Raju is still very uncomfortable with human beings, The rescuers say he was poached and sold on and on, and may have had up to 27 owners.
All his life Raju was forced to work as a begging prop for his owners, sometimes he would be rented out for weddings.
To keep him under control, his owners allegedly starved and beat him.
“I know this is hard to believe but these are not from a torture chamber, they are actually things we took off Raju. These spears they were used everyday to spear Raju when he wouldn’t listen. And these spikes, they are spikes that he’s worn for the past 50 years of his life every single day, day and night,” said Kartick Satyanarayan, Co-founder, Wildlife SOS.
After investigating Raju’s case for more than a year, Kartick and his team from Wildlife SOS rescued Raju last week.
A team of 10 wildlife experts and 30 enforcement officers entered his enclosure, on the side of the road, in the middle of the night.
Images of what happened next have gone viral.
“He had these huge gushes of liquid coming out of his eyes and just pouring down on either side of his cheek,” said Satyanarayan.
The rescue operation took eight hours.
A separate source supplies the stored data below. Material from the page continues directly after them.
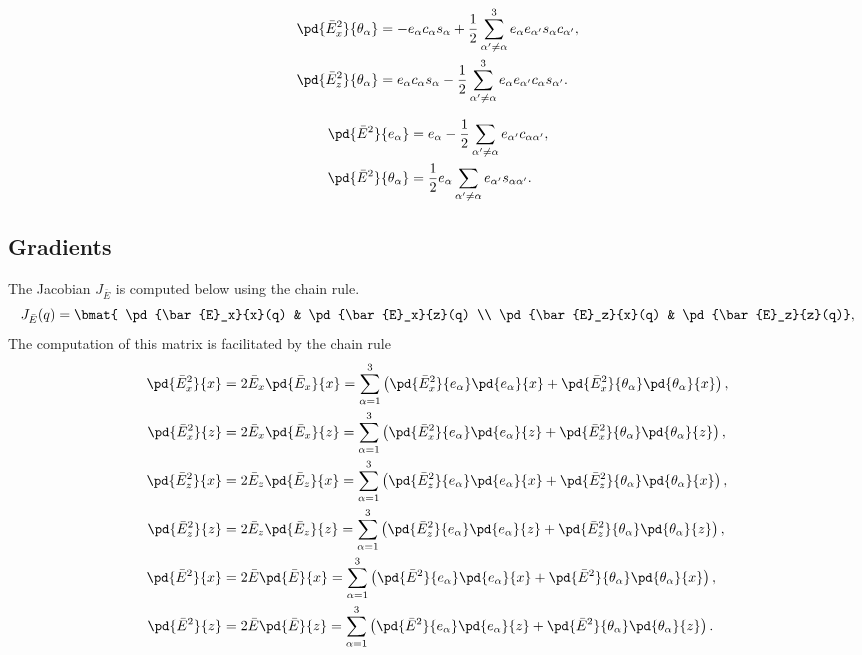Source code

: \begin{align*}
    \pd{\bar{E}_x^2}{\theta_\alpha} &= -e_\alpha c_\alpha s_\alpha +
    \frac{1}{2}\sum_{\alpha^\prime \neq \alpha}^3 e_\alpha e_{\alpha^\prime}
    s_\alpha c_{\alpha^\prime}, \\
    \pd{\bar{E}_z^2}{\theta_\alpha} &= e_\alpha c_\alpha s_\alpha -
    \frac{1}{2}\sum_{\alpha^\prime \neq \alpha}^3 e_\alpha e_{\alpha^\prime}
    c_\alpha s_{\alpha^\prime}.
\end{align*}

\begin{align*}
    \pd{\bar{E}^2}{e_\alpha} &= e_\alpha - \frac{1}{2}\sum_{\alpha^\prime \neq
    \alpha} e_{\alpha^\prime}c_{\alpha \alpha^\prime},\\
    \pd{\bar{E}^2}{\theta_\alpha} &= \frac{1}{2} e_\alpha \sum_{\alpha^\prime \neq
\alpha} e_{\alpha^\prime} s_{\alpha \alpha^\prime}.
\end{align*}


\subsection{Gradients}
\label{ssec:gradients}
%
The Jacobian $J_{\bar{E}}$ is computed below using the chain rule.
\renewcommand*{\arraystretch}{1.5}
\[
    J_{\bar{E}}(q) = \bmat{ \pd{\bar{E}_x}{x}(q) & \pd{\bar{E}_x}{z}(q) \\
    \pd{\bar{E}_z}{x}(q) & \pd{\bar{E}_z}{z}(q)},
\]
%
The computation of this matrix is facilitated by the chain rule
%
\begin{align*}
    \pd{\bar{E}_x^2}{x} &= 2\bar{E}_x \pd{\bar{E}_x}{x} = \sum_{\alpha=1}^3
    \left(\pd{\bar{E}_x^2}{e_\alpha}\pd{e_\alpha}{x} +
    \pd{\bar{E}_x^2}{\theta_\alpha}\pd{\theta_\alpha}{x}\right), \\
    \pd{\bar{E}_x^2}{z} &= 2\bar{E}_x \pd{\bar{E}_x}{z} =\sum_{\alpha=1}^3
    \left(\pd{\bar{E}_x^2}{e_\alpha}\pd{e_\alpha}{z} +
    \pd{\bar{E}_x^2}{\theta_\alpha}\pd{\theta_\alpha}{z}\right), \\
    \pd{\bar{E}_z^2}{x} &= 2\bar{E}_z \pd{\bar{E}_z}{x} = \sum_{\alpha=1}^3
    \left(\pd{\bar{E}_z^2}{e_\alpha}\pd{e_\alpha}{x} +
    \pd{\bar{E}_z^2}{\theta_\alpha}\pd{\theta_\alpha}{x}\right), \\
    \pd{\bar{E}_z^2}{z} &= 2\bar{E}_z \pd{\bar{E}_z}{z} = \sum_{\alpha=1}^3
    \left(\pd{\bar{E}_z^2}{e_\alpha}\pd{e_\alpha}{z} +
    \pd{\bar{E}_z^2}{\theta_\alpha}\pd{\theta_\alpha}{z}\right), \\
    \pd{\bar{E}^2}{x} &= 2\bar{E} \pd{\bar{E}}{x} = \sum_{\alpha=1}^3
    \left(\pd{\bar{E}^2}{e_\alpha}\pd{e_\alpha}{x} +
    \pd{\bar{E}^2}{\theta_\alpha}\pd{\theta_\alpha}{x}\right), \\
    \pd{\bar{E}^2}{z} &= 2\bar{E} \pd{\bar{E}}{z} = \sum_{\alpha=1}^3
    \left(\pd{\bar{E}^2}{e_\alpha}\pd{e_\alpha}{z} +
    \pd{\bar{E}^2}{\theta_\alpha}\pd{\theta_\alpha}{z}\right).
\end{align*}
%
As Raju was unchained, Satyanarayan says he cried again.
“It was a very emotional moment and our vet doctor who is by far the most scientific person in the our group said you know you can’t say those tears have nothing to do with pain initially and the he said you know it looks like he understands that we are here to help him.”
Wildlife SOS has rescued thousands of animals including 11 elephants.
Those who’ve been rehabilitated walk around freely
Some 3,000 elephants remain in captivity though, in India alone.
“I think the biggest challenge is the mind-set of the people who deal with captive elephants. They justify almost every kind of cruelty that is practiced against captive elephants on ground of tradition, and this is what we are trying to fight.
As for Raju, these experts say, it’ll take years for him to learn to accept the kindness of human beings.